== Available records

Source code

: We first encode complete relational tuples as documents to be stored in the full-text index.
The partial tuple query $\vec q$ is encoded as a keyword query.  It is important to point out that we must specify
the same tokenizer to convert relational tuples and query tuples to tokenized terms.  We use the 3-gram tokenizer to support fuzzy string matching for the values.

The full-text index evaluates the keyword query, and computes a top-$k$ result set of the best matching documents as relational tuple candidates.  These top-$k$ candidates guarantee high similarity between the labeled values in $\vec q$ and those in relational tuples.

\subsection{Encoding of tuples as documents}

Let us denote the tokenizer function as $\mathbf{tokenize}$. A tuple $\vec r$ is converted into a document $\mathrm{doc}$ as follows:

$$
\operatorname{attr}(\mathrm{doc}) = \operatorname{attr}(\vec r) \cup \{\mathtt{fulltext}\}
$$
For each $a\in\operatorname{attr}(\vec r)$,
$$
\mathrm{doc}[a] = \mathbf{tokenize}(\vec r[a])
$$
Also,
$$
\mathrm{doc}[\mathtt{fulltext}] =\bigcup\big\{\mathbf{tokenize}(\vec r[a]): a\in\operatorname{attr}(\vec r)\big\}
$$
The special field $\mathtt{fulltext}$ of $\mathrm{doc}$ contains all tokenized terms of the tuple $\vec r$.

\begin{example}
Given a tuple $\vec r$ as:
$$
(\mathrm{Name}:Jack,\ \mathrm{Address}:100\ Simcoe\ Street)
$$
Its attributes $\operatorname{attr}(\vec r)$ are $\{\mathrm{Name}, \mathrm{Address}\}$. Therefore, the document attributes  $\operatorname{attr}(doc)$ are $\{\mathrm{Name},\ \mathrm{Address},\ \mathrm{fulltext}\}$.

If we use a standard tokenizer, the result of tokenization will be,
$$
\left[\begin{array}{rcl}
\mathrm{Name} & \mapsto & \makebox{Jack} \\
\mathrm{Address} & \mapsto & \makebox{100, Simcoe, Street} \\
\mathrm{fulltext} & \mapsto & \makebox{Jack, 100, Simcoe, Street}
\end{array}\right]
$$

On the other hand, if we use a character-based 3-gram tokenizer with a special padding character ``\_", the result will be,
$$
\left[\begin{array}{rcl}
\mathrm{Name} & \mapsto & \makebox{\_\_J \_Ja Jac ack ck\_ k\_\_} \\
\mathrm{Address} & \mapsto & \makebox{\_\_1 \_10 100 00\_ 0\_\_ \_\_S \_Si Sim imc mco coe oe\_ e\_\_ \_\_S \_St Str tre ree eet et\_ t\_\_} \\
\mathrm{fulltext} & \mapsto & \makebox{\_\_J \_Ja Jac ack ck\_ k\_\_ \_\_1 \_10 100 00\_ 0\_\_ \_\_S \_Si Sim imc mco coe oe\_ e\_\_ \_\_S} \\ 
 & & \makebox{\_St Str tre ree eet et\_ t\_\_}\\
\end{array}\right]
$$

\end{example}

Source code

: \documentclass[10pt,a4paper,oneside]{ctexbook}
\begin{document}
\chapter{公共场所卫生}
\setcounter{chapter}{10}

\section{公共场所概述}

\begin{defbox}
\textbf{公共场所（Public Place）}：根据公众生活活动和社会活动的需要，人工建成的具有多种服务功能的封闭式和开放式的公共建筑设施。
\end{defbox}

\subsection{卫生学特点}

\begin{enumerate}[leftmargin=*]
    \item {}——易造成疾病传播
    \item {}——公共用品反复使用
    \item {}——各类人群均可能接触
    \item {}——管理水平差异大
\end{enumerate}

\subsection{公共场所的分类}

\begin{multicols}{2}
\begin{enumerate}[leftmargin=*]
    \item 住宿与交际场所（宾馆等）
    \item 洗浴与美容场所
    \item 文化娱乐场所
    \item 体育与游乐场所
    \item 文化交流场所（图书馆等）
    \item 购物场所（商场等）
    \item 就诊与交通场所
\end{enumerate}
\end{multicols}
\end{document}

====

→ **Instructions to follow**:
Find the word "Jack" in the entries, then copy out every line that has it.

→ **Expected output**:
(\mathrm{Name}:Jack,\ \mathrm{Address}:100\ Simcoe\ Street)
\mathrm{Name} & \mapsto & \makebox{Jack} \\
\mathrm{fulltext} & \mapsto & \makebox{Jack, 100, Simcoe, Street}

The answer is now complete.